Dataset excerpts

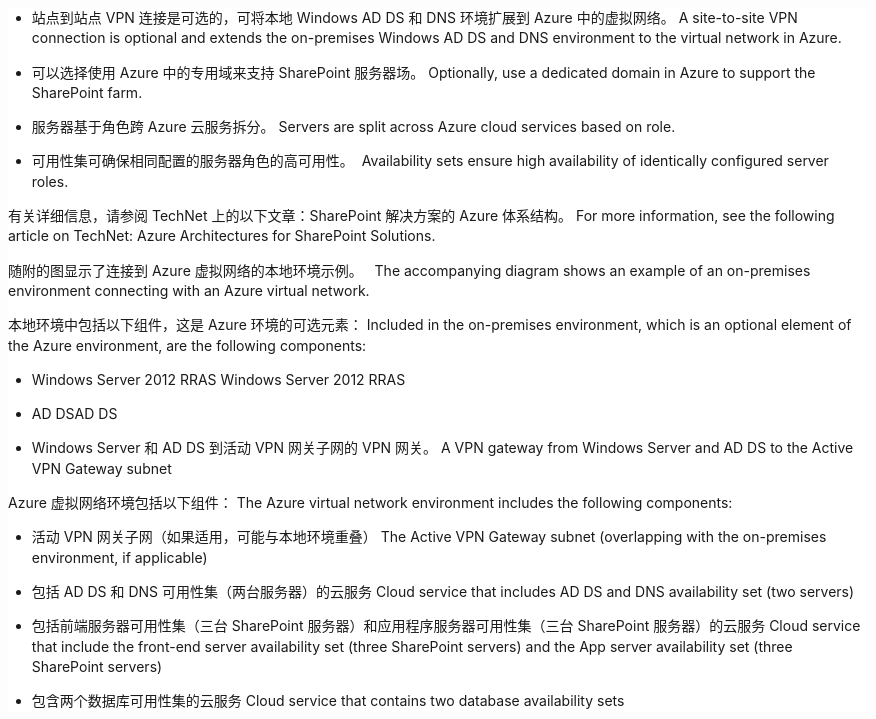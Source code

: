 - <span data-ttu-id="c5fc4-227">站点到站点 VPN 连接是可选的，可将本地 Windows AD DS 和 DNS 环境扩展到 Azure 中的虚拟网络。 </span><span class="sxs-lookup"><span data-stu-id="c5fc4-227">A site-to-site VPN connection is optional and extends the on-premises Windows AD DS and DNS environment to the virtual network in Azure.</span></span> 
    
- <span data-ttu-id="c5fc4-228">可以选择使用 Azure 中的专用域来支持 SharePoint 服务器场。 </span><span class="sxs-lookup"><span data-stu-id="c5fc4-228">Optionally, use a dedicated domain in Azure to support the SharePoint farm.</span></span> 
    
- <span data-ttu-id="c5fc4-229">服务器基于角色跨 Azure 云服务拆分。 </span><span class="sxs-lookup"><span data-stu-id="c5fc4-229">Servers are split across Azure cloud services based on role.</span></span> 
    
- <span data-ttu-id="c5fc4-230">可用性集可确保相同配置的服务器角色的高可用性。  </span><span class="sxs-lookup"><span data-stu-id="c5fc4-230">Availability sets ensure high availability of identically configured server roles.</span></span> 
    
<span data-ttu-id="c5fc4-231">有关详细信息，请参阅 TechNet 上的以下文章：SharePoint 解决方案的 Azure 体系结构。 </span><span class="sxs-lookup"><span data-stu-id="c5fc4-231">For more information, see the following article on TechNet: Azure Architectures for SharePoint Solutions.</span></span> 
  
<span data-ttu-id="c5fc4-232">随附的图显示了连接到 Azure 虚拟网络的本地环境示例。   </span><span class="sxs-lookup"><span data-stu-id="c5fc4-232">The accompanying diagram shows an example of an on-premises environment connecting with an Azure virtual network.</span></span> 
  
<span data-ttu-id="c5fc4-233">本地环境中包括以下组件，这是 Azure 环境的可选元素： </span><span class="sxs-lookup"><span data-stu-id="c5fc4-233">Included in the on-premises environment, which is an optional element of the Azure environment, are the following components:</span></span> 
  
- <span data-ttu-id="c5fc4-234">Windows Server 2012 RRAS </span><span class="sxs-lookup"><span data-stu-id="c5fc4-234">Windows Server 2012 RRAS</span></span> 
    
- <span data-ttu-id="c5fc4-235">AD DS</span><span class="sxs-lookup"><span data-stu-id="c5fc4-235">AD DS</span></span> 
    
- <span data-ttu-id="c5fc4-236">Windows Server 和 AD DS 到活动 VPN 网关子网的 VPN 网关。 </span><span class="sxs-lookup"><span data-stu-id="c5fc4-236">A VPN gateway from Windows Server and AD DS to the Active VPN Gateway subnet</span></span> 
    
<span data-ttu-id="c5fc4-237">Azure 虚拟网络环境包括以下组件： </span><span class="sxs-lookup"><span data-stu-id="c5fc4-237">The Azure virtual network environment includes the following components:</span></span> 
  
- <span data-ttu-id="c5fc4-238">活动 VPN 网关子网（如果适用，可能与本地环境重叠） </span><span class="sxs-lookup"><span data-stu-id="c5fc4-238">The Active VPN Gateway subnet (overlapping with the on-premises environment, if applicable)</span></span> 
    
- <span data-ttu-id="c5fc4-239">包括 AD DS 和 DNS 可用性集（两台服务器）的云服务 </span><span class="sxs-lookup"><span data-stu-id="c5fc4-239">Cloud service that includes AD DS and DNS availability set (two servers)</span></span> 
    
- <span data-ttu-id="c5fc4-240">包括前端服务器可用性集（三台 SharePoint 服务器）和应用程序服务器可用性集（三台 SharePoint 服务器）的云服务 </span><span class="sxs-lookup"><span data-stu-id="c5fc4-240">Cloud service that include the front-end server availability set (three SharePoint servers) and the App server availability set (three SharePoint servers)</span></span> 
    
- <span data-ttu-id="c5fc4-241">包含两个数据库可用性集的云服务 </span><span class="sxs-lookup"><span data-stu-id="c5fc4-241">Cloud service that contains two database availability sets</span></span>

> [Exercise goal]
Look back at the entries above and repeat, unchanged, every line from the line holding "environment, if applicable)</span></span>" through the line holding "set (two servers)</span></span>".

> [Written solution]
- <span data-ttu-id="c5fc4-238">活动 VPN 网关子网（如果适用，可能与本地环境重叠） </span><span class="sxs-lookup"><span data-stu-id="c5fc4-238">The Active VPN Gateway subnet (overlapping with the on-premises environment, if applicable)</span></span> 
    
- <span data-ttu-id="c5fc4-239">包括 AD DS 和 DNS 可用性集（两台服务器）的云服务 </span><span class="sxs-lookup"><span data-stu-id="c5fc4-239">Cloud service that includes AD DS and DNS availability set (two servers)</span></span> 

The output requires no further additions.